Juridique
Flux transfrontaliers de données personnelles : l'invitation au voyage
 (Mardi 5 août 2003)
         

La centralisation de bases de données locales, le partage intra-groupe d'outils informatiques et de services techniques, le recours à des prestataires externes situés hors du territoire, la location ou la cession de fichiers commerciaux à l'étranger, représentent une variété de situations qui ont toutes en commun la même problématique : le transfert de données personnelles hors du territoire.

Dans ce domaine, le principe juridique est clair. Il est issu de l'article 24 de la loi du 6 janvier 1978 et de l'article 25 de la Directive européenne 95/46/CE du 24 octobre 1995. Ainsi, la Directive européenne, tout en reconnaissant l'importance de ces flux au regard du développement du commerce international, prévoit qu'ils sont possibles uniquement si le pays destinataire tiers à l'Union assure un niveau de protection adéquat.

Ce niveau de protection adéquat est analysé en prenant en compte les caractéristiques du traitement de données personnelles concerné (la nature des données, la finalité et la durée du traitement envisagé, les règles de sécurité, etc.). Les Etats membres sont d'ailleurs obligés d'empêcher tout transfert vers un pays tiers n'assurant pas un niveau de protection adéquat.

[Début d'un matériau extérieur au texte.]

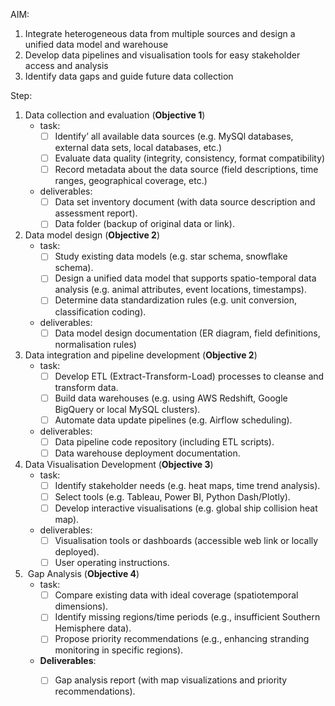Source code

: 
AIM:
1. Integrate heterogeneous data from multiple sources and design a unified data model and warehouse
2. Develop data pipelines and visualisation tools for easy stakeholder access and analysis
3. Identify data gaps and guide future data collection


Step:

1. Data collection and evaluation (**Objective 1**)
	- task:
		- [ ] Identify’ all available data sources (e.g. MySQl databases, external data sets, local databases, etc.)  
		- [ ] Evaluate data quality (integrity, consistency, format compatibility)
		- [ ] Record metadata about the data source (field descriptions, time ranges, geographical coverage, etc.)
	- deliverables:
		- [ ] Data set inventory document (with data source description and assessment report).
		- [ ] Data folder (backup of original data or link).
2. Data model design (**Objective 2**)
	- task:
		- [ ] Study existing data models (e.g. star schema, snowflake schema).
		- [ ] Design a unified data model that supports spatio-temporal data analysis (e.g. animal attributes, event locations, timestamps).
		- [ ] Determine data standardization rules (e.g. unit conversion, classification coding).
	- deliverables:
		- [ ]  Data model design documentation (ER diagram, field definitions, normalisation rules)
	
3. Data integration and pipeline development (**Objective 2**)
	- task:
		- [ ]  Develop ETL (Extract-Transform-Load) processes to cleanse and transform data.
		- [ ] Build data warehouses (e.g. using AWS Redshift, Google BigQuery or local MySQL clusters).
		- [ ] Automate data update pipelines (e.g. Airflow scheduling).
	- deliverables:
		- [ ] Data pipeline code repository (including ETL scripts).
		- [ ] Data warehouse deployment documentation.
4. Data Visualisation Development (**Objective 3**)
	- task:
		- [ ] Identify stakeholder needs (e.g. heat maps, time trend analysis).
		- [ ] Select tools (e.g. Tableau, Power BI, Python Dash/Plotly).
		- [ ] Develop interactive visualisations (e.g. global ship collision heat map).
	- deliverables:
		- [ ] Visualisation tools or dashboards (accessible web link or locally deployed).
		- [ ] User operating instructions.
5.  Gap Analysis (**Objective 4**)
	- task:
		- [ ] Compare existing data with ideal coverage (spatiotemporal dimensions).
		- [ ] Identify missing regions/time periods (e.g., insufficient Southern Hemisphere data).
		- [ ] Propose priority recommendations (e.g., enhancing stranding monitoring in specific regions).
	- **Deliverables**:
	    - [ ] Gap analysis report (with map visualizations and priority recommendations).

L'objectif est de préserver les droits et libertés fondamentaux des personnes, dont le respect de la vie privée, en évitant des flux non contrôlés de données, facilités par l'informatisation et les réseaux, soit en d'autres termes, la constitution de "Paradis de données". La question est donc la suivante : quelles sont les possibilités offertes pour que ces flux puissent être assurés et ce, en conformité avec le système juridique mis en place ?

Le principe de la "sphère de sécurité"
En premier lieu, la Commission européenne peut constater qu'un pays tiers assure un niveau de protection adéquat. Elle rend alors une décision en ce sens et les Etats membres doivent s'y conformer. Ainsi, les heureux élus sont à ce jour, la Hongrie, la Suisse, le Canada, les Etats-Unis ("Safe Harbour") et dernièrement l'Argentine. Il convient en pratique de se référer aux décisions rendues pour le pays concerné afin de vérifier que le traitement n'est pas exclu du champ d'application de ladite décision.

On rappellera brièvement que le principe de la " Sphère de sécurité " ou "Safe Harbour" fut le fruit d'une longue et tumultueuse négociation entre la Commission européenne et le Ministère du Commerce américain, le principe in fine retenu étant celui de l'adhésion volontaire des entreprises américaines au respect d'un corps de principes protecteurs. Soulignons à toutes fins utiles qu'il n'existe pas de difficultés particulières s'agissant du Liechtenstein, de l'Islande et de la Norvège, membres de l'EEE.

Les dérogations possibles
En second lieu, la Directive prévoit dans son article 26 une série de dérogations au principe de protection adéquate, tels que le consentement de la personne, la poursuite d'intérêts légitimes (intérêt public important, intérêt vital de la personne), l'exécution d'un contrat ou de mesures pré-contractuelles.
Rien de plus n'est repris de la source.